Next Article in Journal
Ranking Crossing Scenario Complexity for eHMIs Testing: A Virtual Reality Study
Previous Article in Journal
Enhancing Operational Police Training in High Stress Situations with Virtual Reality: Experiences, Tools and Guidelines
 
 
Review
Peer-Review Record

Research in Computational Expressive Music Performance and Popular Music Production: A Potential Field of Application?

Multimodal Technol. Interact. 2023, 7(2), 15; https://doi.org/10.3390/mti7020015
by Pierluigi Bontempi, Sergio Canazza *, Filippo Carnovalini and Antonio Rodà
Reviewer 1: Anonymous
Reviewer 2:
Multimodal Technol. Interact. 2023, 7(2), 15; https://doi.org/10.3390/mti7020015
Submission received: 26 December 2022 / Revised: 20 January 2023 / Accepted: 26 January 2023 / Published: 31 January 2023

Round 1

Reviewer 1 Report

This is a very interesting review of the literature along with carefully considered thoughts on how academic research could contribute to an emerging field of expressiveness in popular music production. The paper is clear about key differences between classical music that has been the focus of most academic studies and popular music. I believe this paper does a great job of explaining how a wealth of approaches and idea already exist, yet there are many opportunities to apply and expand this research into the popular music production area.

I have almost no complaints about the paper. Since it is largely a review and speculation, I hope the editors will accept this as a necessary step and contribution in the early stage of an emerging research area.

A few thoughts occurred to me the authors might consider.

First, for section 3.9 or even for the introduction, what about the "GERM" theory, that, if I remember correctly, proposes expressive variations are due to Grammar (music structure), Emotion, Randomness (e.g. neuro-muscular motor noise), and Mechanics, which corresponds to the physical constraints mentioned in Sec. 3.9. I mention this mainly because 3.9 suggests that physical constraints are mostly ignored, whereas I thought the GERM taxonomy was was at least uncontroversial, making physical constraints one of the 4 pillars of expressive deviations.

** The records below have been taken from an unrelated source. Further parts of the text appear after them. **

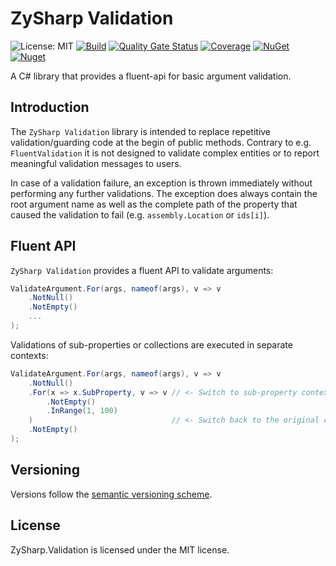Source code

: # ZySharp Validation

![License: MIT](https://img.shields.io/badge/License-MIT-blue.svg)
[![Build](https://github.com/zysharp/validation/actions/workflows/ci.yaml/badge.svg)](https://github.com/zysharp/validation/actions/workflows/ci.yaml)
[![Quality Gate Status](https://sonarcloud.io/api/project_badges/measure?project=zysharp-_validation&metric=alert_status)](https://sonarcloud.io/summary/new_code?id=zysharp_validation)
[![Coverage](https://sonarcloud.io/api/project_badges/measure?project=zysharp_validation&metric=coverage)](https://sonarcloud.io/summary/new_code?id=zysharp_validation)
[![NuGet](https://img.shields.io/nuget/v/ZySharp.Validation.svg)](https://nuget.org/packages/ZySharp.Validation)
[![Nuget](https://img.shields.io/nuget/dt/ZySharp.Validation.svg)](https://nuget.org/packages/ZySharp.Validation)

A C# library that provides a fluent-api for basic argument validation.

## Introduction

The `ZySharp Validation` library is intended to replace repetitive validation/guarding code at the begin of public methods. Contrary to e.g. `FluentValidation` it is not designed to validate complex entities or to report meaningful validation messages to users.

In case of a validation failure, an exception is thrown immediately without performing any further validations. The exception does always contain the root argument name as well as the complete path of the property that caused the validation to fail (e.g. `assembly.Location` or `ids[i]`).

## Fluent API

`ZySharp Validation` provides a fluent API to validate arguments:

```csharp
ValidateArgument.For(args, nameof(args), v => v
    .NotNull()
    .NotEmpty()
    ...
);
```

Validations of sub-properties or collections are executed in separate contexts:

```csharp
ValidateArgument.For(args, nameof(args), v => v
    .NotNull()
    .For(x => x.SubProperty, v => v // <- Switch to sub-property context
        .NotEmpty()
        .InRange(1, 100)
    )                               // <- Switch back to the original context
    .NotEmpty()
);
```

## Versioning

Versions follow the [semantic versioning scheme](https://semver.org/).

## License

ZySharp.Validation is licensed under the MIT license.
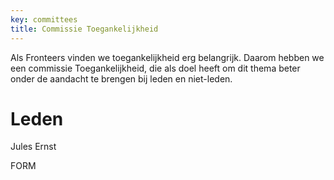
 ```yaml
---
key: committees
title: Commissie Toegankelijkheid
---
```


Als Fronteers vinden we toegankelijkheid erg belangrijk. Daarom hebben we een commissie Toegankelijkheid, die als doel heeft om dit thema beter onder de aandacht te brengen bij leden en niet-leden.

# Leden

Jules Ernst

FORM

On page 18, aroun line 707, from the descriptions, it seems that Visentin's findings [105] are completely consistent with Repp's findings [106], yet the text says they are partially contractictory. In what way?

I understand the paper is really about control and not about audio and sound synthesis, but control and sound synthesis are much more interconnected than most realize or acknowledge. This goes back to an engineering approach of "divide and conquer" where it is assumed that music can be decomposed into notes and the note production/synthesis problem reduces to the problem of creating a single note. MIDI and Sampling have further cemented this engineering simplification into our vocabulary to the point that many forget that expressiveness occurs across phrases and cannot necessarily be achieved without attention to sound synthesis. The opposite is true as well: sound synthesis of acoustic instruments that ignores phrasing and timbral variation (i.e. "expression") does not even sound realistic when used to produce phrases, and this is a huge problem for sample-based synthesizers. "In general, the problem with sampling and additive synthesis is the focus on the note rather than either the production of sound or control mechanisms." (Dannenberg and Derenyi, "Combining Instrument and Performance Models for High-Quality Music Synthesis," JNMR 27(3) 1998.) It seems clear that the lines between expressive performance and sound synthesis are fuzzy, and current production/synthesis tools have hardly noticed. Research could contribute a lot here. A good example of one commercial product that came from an academic environment is Lindemann's Synful system which applies fine grain control over note transitions, where context is most important, derived automatically. I think if you listen to examples, you will agree that the results are "expressive" even if the techniques do not exactly match your more limited definition of EMP which to me seems more "outside the note level" than "within and between notes".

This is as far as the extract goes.